Note 10. Income Taxes

As a result of the IPO, Clearwater Analytics Holdings, Inc. owns a portion of CWAN Holdings, which contains all operations of the business and is treated as a partnership for U.S. federal and most applicable state and local income tax purposes. As a partnership, CWAN Holdings is generally not subject to U.S. federal, state, and local income taxes. Any taxable income or loss generated by CWAN Holdings is passed through to and included in the taxable income or loss of its members in accordance with the terms of the operating agreement of CWAN Holdings. Before the IPO, the majority of CWAN Holdings’ income was passed through to its members and nontaxable to the entity. CWAN Holdings’ international wholly-owned subsidiaries are subject to taxes in foreign jurisdictions.

Clearwater Analytics Holdings, Inc. is taxed as a corporation and pays corporate federal, state, and local taxes on income allocated to it from CWAN Holdings based on Clearwater Analytics Holdings, Inc.’s economic interest held in CWAN Holdings. While the Company consolidates CWAN Holdings for financial reporting purposes, the Company will not be taxed on the earnings attributed to the non-controlling interests. As a result, the income tax burden on the earnings taxed to the non-controlling interests is not reported by the Company in its consolidated financial statements.

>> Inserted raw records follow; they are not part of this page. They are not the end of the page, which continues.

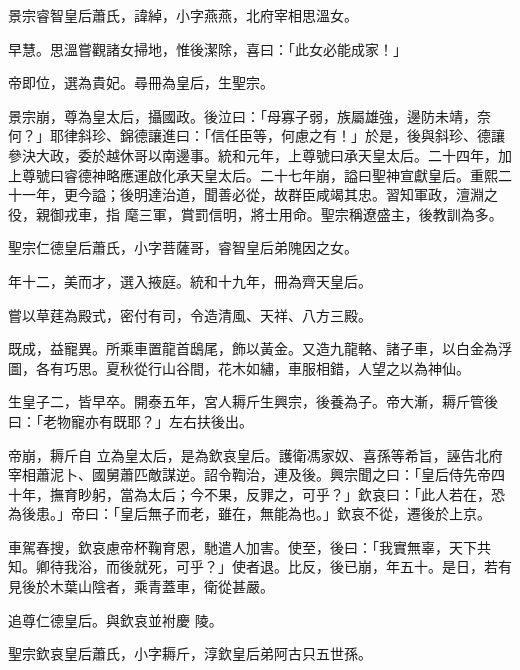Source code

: \begin{pinyinscope}
 景宗睿智皇后蕭氏，諱綽，小字燕燕，北府宰相思溫女。



 早慧。思溫嘗觀諸女掃地，惟後潔除，喜曰：「此女必能成家！」



 帝即位，選為貴妃。尋冊為皇后，生聖宗。



 景宗崩，尊為皇太后，攝國政。後泣曰：「母寡子弱，族屬雄強，邊防未靖，奈何？」耶律斜珍、錦德讓進曰：「信任臣等，何慮之有！」於是，後與斜珍、德讓參決大政，委於越休哥以南邊事。統和元年，上尊號曰承天皇太后。二十四年，加上尊號曰睿德神略應運啟化承天皇太后。二十七年崩，謚曰聖神宣獻皇后。重熙二十一年，更今謚；後明達治道，聞善必從，故群臣咸竭其忠。習知軍政，澶淵之役，親御戎車，指
 麾三軍，賞罰信明，將士用命。聖宗稱遼盛主，後教訓為多。



 聖宗仁德皇后蕭氏，小字菩薩哥，睿智皇后弟隗因之女。



 年十二，美而才，選入掖庭。統和十九年，冊為齊天皇后。



 嘗以草莛為殿式，密付有司，令造清風、天祥、八方三殿。



 既成，益寵異。所乘車置龍首鴟尾，飾以黃金。又造九龍輅、諸子車，以白金為浮圖，各有巧思。夏秋從行山谷間，花木如繡，車服相錯，人望之以為神仙。



 生皇子二，皆早卒。開泰五年，宮人耨斤生興宗，後養為子。帝大漸，耨斤管後曰：「老物寵亦有既耶？」左右扶後出。



 帝崩，耨斤自
 立為皇太后，是為欽哀皇后。護衛馮家奴、喜孫等希旨，誣告北府宰相蕭泥卜、國舅蕭匹敵謀逆。詔令鞫治，連及後。興宗聞之曰：「皇后侍先帝四十年，撫育眇躬，當為太后；今不果，反罪之，可乎？」欽哀曰：「此人若在，恐為後患。」帝曰：「皇后無子而老，雖在，無能為也。」欽哀不從，遷後於上京。



 車駕春搜，欽哀慮帝杯鞠育恩，馳遣人加害。使至，後曰：「我實無辜，天下共知。卿待我浴，而後就死，可乎？」使者退。比反，後已崩，年五十。是日，若有見後於木葉山陰者，乘青蓋車，衛從甚嚴。



 追尊仁德皇后。與欽哀並袝慶
 陵。



 聖宗欽哀皇后蕭氏，小字耨斤，淳欽皇后弟阿古只五世孫。




\end{pinyinscope}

Our tax provision for interim periods is determined using an estimated annual effective tax rate, adjusted for discrete items arising in the applicable quarter. In each quarter, we update the estimated annual effective tax rate and make a year-to-date adjustment to the provision. The estimated annual effective tax rate may be subject to significant volatility due to several factors, including our ability to accurately predict the proportion of our pretax income in multiple jurisdictions, certain book-tax differences, and exchanges from non-controlling interests.

The following table provides details of the provision for income taxes:

 

 

 

Three Months Ended March 31,

 

 

 

2022

 

 

2021

 

Income before provision for income taxes

 

$

765

 

 

$

3,455

 

Provision for income taxes

 

 

237

 

 

 

44

 

Effective tax rate

 

 

31

%

 

 

1.3

%

 

For the three months ended March 31, 2022, the Company’s effective tax rate was more than the statutory rate primarily because of foreign tax expense, equity-based compensation and the valuation allowance on the U.S. deferred tax assets. In addition, the Company is not liable for income taxes on the portion of CWAN Holdings earnings that are attributable to non-controlling interests.

For the three months ended March 31, 2021, CWAN Holdings' effective tax rate was less than the statutory rate primarily because its earnings were exempt from federal corporate income taxation due to its status as a partnership.

The Company regularly monitors its uncertain tax benefits, and as of March 31, 2022, there were no material uncertain tax benefits that, if realized, would affect the estimated annual effective tax rate, nor do we expect any significant changes within the next 12 months.

We recognize deferred tax assets to the extent that we believe that these assets are more likely than not to be realized. The realization of tax benefits of net deferred tax assets is dependent upon future levels of taxable income, of an appropriate character, in the periods the items are expected to be deductible or taxable. Based on the available objective evidence as of March 31, 2022, we believe that it is more likely than not that the tax benefits of the U.S. losses incurred may not be realized. Accordingly, we have recorded a full valuation allowance against the tax benefits of the U.S. losses incurred. We intend to maintain the full valuation allowance on the U.S. net deferred tax assets until sufficient positive evidence exists to support a reversal of, or decrease in, the valuation allowance.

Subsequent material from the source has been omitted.